◆ **Requirement**:
From the line with "5. Glassfish server 5.0" to the line with "A dark theme", retype every line exactly, including those two, and leave out the rest of the data below.

◆ **Collected data**:
:::::

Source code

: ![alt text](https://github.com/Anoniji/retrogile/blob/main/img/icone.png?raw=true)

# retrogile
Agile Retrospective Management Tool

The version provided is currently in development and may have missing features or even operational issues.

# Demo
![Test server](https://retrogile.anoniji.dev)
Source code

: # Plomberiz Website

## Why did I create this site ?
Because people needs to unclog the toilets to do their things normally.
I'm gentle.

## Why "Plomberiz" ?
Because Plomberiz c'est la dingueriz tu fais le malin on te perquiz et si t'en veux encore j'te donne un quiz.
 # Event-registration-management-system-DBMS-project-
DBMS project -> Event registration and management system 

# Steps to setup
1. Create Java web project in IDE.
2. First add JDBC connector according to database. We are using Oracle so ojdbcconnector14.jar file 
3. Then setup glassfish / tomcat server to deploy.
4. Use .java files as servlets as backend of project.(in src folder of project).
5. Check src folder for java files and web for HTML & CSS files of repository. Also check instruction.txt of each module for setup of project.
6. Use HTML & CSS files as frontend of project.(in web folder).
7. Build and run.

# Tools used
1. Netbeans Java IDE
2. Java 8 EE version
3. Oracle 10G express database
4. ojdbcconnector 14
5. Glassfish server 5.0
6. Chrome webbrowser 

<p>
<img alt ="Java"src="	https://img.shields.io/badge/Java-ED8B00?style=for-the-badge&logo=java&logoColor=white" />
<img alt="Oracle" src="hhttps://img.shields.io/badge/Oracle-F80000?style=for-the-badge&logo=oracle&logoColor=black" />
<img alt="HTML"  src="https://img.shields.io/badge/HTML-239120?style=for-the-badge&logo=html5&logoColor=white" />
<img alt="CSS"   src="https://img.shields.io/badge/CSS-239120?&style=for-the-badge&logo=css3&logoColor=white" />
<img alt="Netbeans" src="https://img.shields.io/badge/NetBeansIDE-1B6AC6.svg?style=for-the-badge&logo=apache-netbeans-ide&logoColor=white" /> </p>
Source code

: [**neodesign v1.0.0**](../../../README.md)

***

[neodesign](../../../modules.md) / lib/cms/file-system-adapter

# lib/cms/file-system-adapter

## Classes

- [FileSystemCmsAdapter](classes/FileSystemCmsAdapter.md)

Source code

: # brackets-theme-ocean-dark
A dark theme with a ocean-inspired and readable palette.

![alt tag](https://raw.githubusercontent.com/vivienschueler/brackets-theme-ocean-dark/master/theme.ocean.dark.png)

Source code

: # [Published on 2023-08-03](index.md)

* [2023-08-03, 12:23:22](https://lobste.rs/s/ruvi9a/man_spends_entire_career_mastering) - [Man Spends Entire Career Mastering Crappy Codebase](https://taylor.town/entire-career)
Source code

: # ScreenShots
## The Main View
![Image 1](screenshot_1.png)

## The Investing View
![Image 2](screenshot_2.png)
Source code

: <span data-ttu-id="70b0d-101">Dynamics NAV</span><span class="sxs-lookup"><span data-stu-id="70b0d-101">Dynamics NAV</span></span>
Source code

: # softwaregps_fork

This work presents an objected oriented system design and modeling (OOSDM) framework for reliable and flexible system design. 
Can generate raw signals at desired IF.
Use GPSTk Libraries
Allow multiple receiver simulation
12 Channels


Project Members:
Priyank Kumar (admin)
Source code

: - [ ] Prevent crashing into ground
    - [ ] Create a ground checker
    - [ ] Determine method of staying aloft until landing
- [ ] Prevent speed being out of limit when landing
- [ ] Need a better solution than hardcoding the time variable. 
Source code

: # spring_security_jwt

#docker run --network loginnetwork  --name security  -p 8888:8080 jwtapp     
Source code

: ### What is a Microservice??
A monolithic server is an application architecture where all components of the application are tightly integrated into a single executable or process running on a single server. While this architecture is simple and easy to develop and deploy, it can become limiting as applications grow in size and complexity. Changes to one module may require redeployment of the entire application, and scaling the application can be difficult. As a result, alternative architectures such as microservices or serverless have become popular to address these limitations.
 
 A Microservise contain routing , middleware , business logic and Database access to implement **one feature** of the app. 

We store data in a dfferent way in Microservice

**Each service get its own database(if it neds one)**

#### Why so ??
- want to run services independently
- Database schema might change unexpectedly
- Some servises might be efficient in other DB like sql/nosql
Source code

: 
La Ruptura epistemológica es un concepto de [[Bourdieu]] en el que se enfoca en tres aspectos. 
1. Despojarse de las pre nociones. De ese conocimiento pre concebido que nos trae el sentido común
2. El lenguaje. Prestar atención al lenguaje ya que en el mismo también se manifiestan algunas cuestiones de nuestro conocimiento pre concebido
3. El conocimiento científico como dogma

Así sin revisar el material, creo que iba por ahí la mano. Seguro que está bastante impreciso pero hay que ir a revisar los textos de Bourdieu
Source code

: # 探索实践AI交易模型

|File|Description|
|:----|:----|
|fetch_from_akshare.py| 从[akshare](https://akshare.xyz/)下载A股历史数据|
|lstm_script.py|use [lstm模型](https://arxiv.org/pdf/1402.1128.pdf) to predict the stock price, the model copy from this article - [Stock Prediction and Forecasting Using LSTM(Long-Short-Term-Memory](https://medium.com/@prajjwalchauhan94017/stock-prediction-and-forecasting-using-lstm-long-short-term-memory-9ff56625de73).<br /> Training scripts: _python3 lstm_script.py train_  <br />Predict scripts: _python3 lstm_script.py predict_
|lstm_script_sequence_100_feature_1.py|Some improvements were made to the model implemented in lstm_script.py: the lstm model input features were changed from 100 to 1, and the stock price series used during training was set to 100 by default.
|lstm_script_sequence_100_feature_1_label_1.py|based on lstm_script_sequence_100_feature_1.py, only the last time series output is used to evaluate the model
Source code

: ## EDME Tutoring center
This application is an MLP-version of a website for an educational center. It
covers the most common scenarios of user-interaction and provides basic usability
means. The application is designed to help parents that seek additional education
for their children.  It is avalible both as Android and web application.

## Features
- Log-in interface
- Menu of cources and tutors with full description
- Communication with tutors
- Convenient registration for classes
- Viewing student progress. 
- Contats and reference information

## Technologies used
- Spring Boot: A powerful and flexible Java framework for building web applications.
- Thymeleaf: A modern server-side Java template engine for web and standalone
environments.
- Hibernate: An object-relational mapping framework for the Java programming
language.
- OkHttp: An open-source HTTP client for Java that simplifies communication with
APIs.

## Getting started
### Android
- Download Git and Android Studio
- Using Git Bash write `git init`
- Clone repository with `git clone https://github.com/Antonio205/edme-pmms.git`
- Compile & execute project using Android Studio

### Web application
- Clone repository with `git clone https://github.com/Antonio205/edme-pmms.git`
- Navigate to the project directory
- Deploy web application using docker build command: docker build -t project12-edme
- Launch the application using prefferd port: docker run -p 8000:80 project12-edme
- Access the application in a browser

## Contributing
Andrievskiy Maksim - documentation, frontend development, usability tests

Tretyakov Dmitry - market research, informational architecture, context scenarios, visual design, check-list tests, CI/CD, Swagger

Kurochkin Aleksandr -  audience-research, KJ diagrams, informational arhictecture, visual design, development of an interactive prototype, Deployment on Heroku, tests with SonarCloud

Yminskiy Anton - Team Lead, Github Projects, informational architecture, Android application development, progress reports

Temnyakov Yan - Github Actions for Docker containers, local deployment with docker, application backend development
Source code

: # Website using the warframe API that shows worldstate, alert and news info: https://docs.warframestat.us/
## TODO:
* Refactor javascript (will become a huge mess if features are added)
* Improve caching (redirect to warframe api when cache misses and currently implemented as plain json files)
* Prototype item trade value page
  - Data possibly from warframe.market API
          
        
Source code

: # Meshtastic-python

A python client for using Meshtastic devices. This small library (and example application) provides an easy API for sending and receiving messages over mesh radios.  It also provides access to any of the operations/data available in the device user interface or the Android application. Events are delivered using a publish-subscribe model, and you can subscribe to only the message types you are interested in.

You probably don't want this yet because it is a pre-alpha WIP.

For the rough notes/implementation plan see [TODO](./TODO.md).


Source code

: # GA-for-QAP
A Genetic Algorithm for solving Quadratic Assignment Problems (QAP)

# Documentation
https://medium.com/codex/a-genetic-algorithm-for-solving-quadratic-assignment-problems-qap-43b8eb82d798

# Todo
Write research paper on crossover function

:::::

◆ **Solution to the exercise**:
5. Glassfish server 5.0
6. Chrome webbrowser 

<p>
<img alt ="Java"src="	https://img.shields.io/badge/Java-ED8B00?style=for-the-badge&logo=java&logoColor=white" />
<img alt="Oracle" src="hhttps://img.shields.io/badge/Oracle-F80000?style=for-the-badge&logo=oracle&logoColor=black" />
<img alt="HTML"  src="https://img.shields.io/badge/HTML-239120?style=for-the-badge&logo=html5&logoColor=white" />
<img alt="CSS"   src="https://img.shields.io/badge/CSS-239120?&style=for-the-badge&logo=css3&logoColor=white" />
<img alt="Netbeans" src="https://img.shields.io/badge/NetBeansIDE-1B6AC6.svg?style=for-the-badge&logo=apache-netbeans-ide&logoColor=white" /> </p>
Source code

: [**neodesign v1.0.0**](../../../README.md)

***

[neodesign](../../../modules.md) / lib/cms/file-system-adapter

# lib/cms/file-system-adapter

## Classes

- [FileSystemCmsAdapter](classes/FileSystemCmsAdapter.md)

Source code

: # brackets-theme-ocean-dark
A dark theme with a ocean-inspired and readable palette.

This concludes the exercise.